EXTRACTED ENTRIES
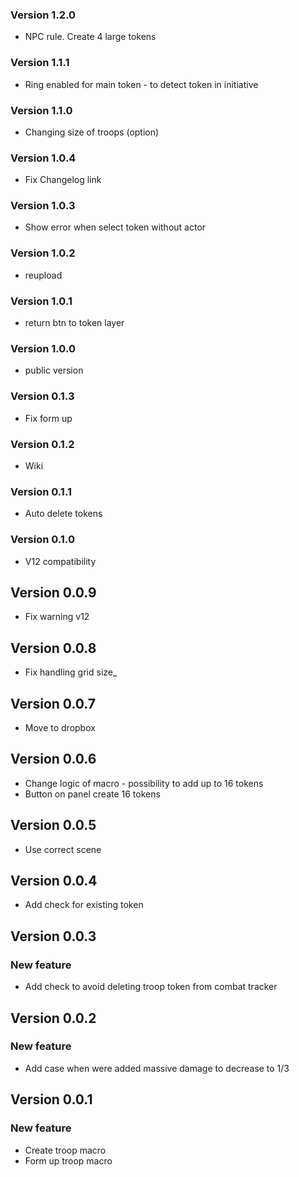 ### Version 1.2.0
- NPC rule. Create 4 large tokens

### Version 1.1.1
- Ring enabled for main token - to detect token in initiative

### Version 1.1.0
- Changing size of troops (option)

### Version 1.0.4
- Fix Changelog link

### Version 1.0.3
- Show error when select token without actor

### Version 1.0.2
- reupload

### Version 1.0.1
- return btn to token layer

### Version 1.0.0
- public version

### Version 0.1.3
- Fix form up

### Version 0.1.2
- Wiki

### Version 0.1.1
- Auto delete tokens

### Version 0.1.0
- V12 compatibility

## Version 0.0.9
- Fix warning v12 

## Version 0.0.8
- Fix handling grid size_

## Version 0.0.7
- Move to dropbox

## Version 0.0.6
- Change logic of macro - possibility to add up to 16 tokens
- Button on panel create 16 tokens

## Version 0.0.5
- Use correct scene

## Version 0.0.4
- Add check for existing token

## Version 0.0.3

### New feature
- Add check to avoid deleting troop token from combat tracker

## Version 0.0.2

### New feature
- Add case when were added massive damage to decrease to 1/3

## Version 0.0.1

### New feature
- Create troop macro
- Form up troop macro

ASSIGNMENT
Using the entries above, repeat only the lines from the one containing "- Fix warning v12" through the one containing "- Create troop macro", end lines included.

OUTPUT FOR THIS TASK
- Fix warning v12 

## Version 0.0.8
- Fix handling grid size_

## Version 0.0.7
- Move to dropbox

## Version 0.0.6
- Change logic of macro - possibility to add up to 16 tokens
- Button on panel create 16 tokens

## Version 0.0.5
- Use correct scene

## Version 0.0.4
- Add check for existing token

## Version 0.0.3

### New feature
- Add check to avoid deleting troop token from combat tracker

## Version 0.0.2

### New feature
- Add case when were added massive damage to decrease to 1/3

## Version 0.0.1

### New feature
- Create troop macro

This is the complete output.